Ogden Outlaws was an American soccer team based in Ogden, Utah, United States. Founded in 2006, the team played in the USL Premier Development League (PDL), the fourth tier of the American Soccer Pyramid, in the Southwest Division of the Western Conference.

The team played its home games in the stadium at Bonneville High School in nearby Washington Terrace, Utah, where they had played since 2009. The team's colors were black and white.

==History==
Ogden Outlaws entered the PDL in 2006, under the leadership of long-time Utah youth soccer coach Mike Hickman. To the surprise of many, Ogden made for a formidable on-field opponent almost immediately; despite a 1-0 loss to BYU Cougars in their opening game, and a 4-1 loss to Abbotsford Rangers in the next, the Outlaws regrouped themselves and rattled off three wins on the trot. Their 3-0 victory over Tacoma F.C. led to an unexpected qualification for the US Open Cup at the first attempt, although their campaign did not last long, losing 6-5 on penalties in the first round to a determined Sonoma County Sol from the NPSL. Ogden's impressive early-season form petered out at the year progressed; a 4-0 win over Cascade Surge was their most comprehensive victory of the year, but that was to be their final hurrah - thereafter, the team suffered a disappointing series of results including 6 consecutive defeats, ending their playoff hopes fairly early. They eventually finished 13 points behind champions Abbotsford Rangers; Bruno Baca was the top scorer of a team that also included Turks and Caicos Islands international midfielder Duane Glinton.

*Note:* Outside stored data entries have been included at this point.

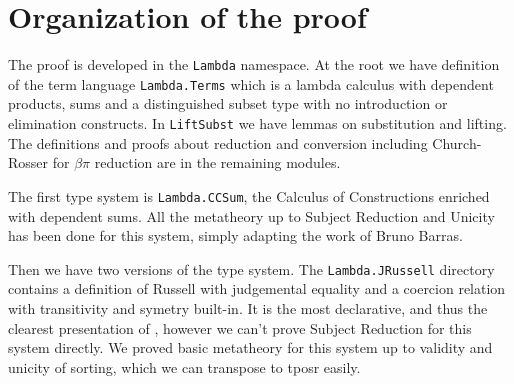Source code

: \documentclass[11pt]{article}
\def\TPOSR{{\sc tposr}\xspace}
\def\tactic#1{\texttt{#1}}
\def\coqmodule#1{\texttt{#1}}
\begin{document}

\section*{Organization of the \Coq proof}
The proof is developed in the \coqmodule{Lambda} namespace. At the root
we have definition of the term language \coqmodule{Lambda.Terms} which
is a lambda calculus with dependent products, sums and a distinguished
subset type with no introduction or elimination constructs. 
In \coqmodule{LiftSubst} we have lemmas on substitution and lifting.
The definitions and proofs about
reduction and conversion including Church-Rosser for $\beta\pi$ reduction
are in the remaining modules.

The first type system is \coqmodule{Lambda.CCSum}, the Calculus of
Constructions enriched with dependent sums. All the metatheory up to
Subject Reduction and Unicity has been done for this system, simply
adapting the work of Bruno Barras.

Then we have two versions of the \Russell type system.
The \coqmodule{Lambda.JRussell} directory contains a definition of
Russell with judgemental equality and a coercion relation with
transitivity and symetry built-in. It is the most declarative, and thus
the clearest presentation of \Russell, however we can't prove Subject
Reduction for this system directly. We proved basic metatheory for this
system up to validity and unicity of sorting, which we can transpose to
\TPOSR easily.
\end{document}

2007 started difficultly for Ogden, picking up just four points from their first four games of the season, and missing out on a second US Open Cup qualification. The month of June was better, highlighted by a pair of victories (3-2 over Tacoma Tide (Goals scored by Bruno Baca, Matt Broadhead, and Shawn Blymiller) and 2-0 over Abbotsford Rangers), (Goals scored by Kellan Christensen and Shawn Blymiller) but it was the Outlaws' form away from home which proved to be their downfall. The 6-2 loss away to BYU Cougars was their worst result of the season, and despite a comprehensive 6-1 thrashing of Cascade Surge on the final day, the Outlaws finished the year a distant fourth, a full 20 points behind divisional champions BYU. Kyle Christensen was the Outlaws' top scorer with 6 goals, while Matt Broadhead and Kellan Christensen tallied 3 assists each.

2008 was much of the same for Ogden, as poor away form hampered them in their progress up the Northwest Division standings. A 3-0 opening day victory over Spokane Shadow was a promising start, but the next six games yielded just one more victory, again over Spokane, and included a demoralising 5-0 thrashing by Tacoma Tide. June was a tough month for the Outlaws, with a hard-fought 2-1 win over Yakima Reds their only high point; the season did conclude strongly, with three wins in their final five games, including a dominant 5-2 win over Abbotsford Rangers that proved to be their most comprehensive victory of the season. Ogden again finished in mid-table obscurity, 14 points out of the playoffs in 5th place. Kyle Christensen and Andy Cornia were the joint top scorers with 4 goals each, and Matt Broadhead topped the assists standings for the second year in a row, with four.

Ogden realigned to the Southwest Division in 2009 following the PDL expansion in the Pacific Northwest, but found the going tough in amongst the teams of Southern California. They tied their first game of the season 1-1 with the Southern California Seahorses, but lost their next three on the trot, including a 4-0 hammering at the hands of Orange County Blue Star. They finally won their first game in early June, 1-0 over state rivals BYU Cougars, but despite their partnership with MLS side Real Salt Lake and an experienced coach in the shape of Ted Eck, suffered a miserable month thereafter, losing 5-0 to the Los Angeles Legends, allowing the Lancaster Rattlers to score a late winner in a 4-3 defeat, and being hit for seven by eventual divisional champions Hollywood United Hitmen. Somewhat surprisingly, the Outlaws finished the season strongly, notching wins over Orange County Blue Star and Fresno Fuego, before pummelling bottom-of-the-table Bakersfield Brigade 6-0 on the final day of the season, with Joseph Hickman scoring a brace. Unfortunately, this was the lone high point of an otherwise dispiriting season for the men from Weber County, who finished ninth in the division. Sam Charles and Andy Cornia were the Outlaws' joint top scorers, with 4 goals each.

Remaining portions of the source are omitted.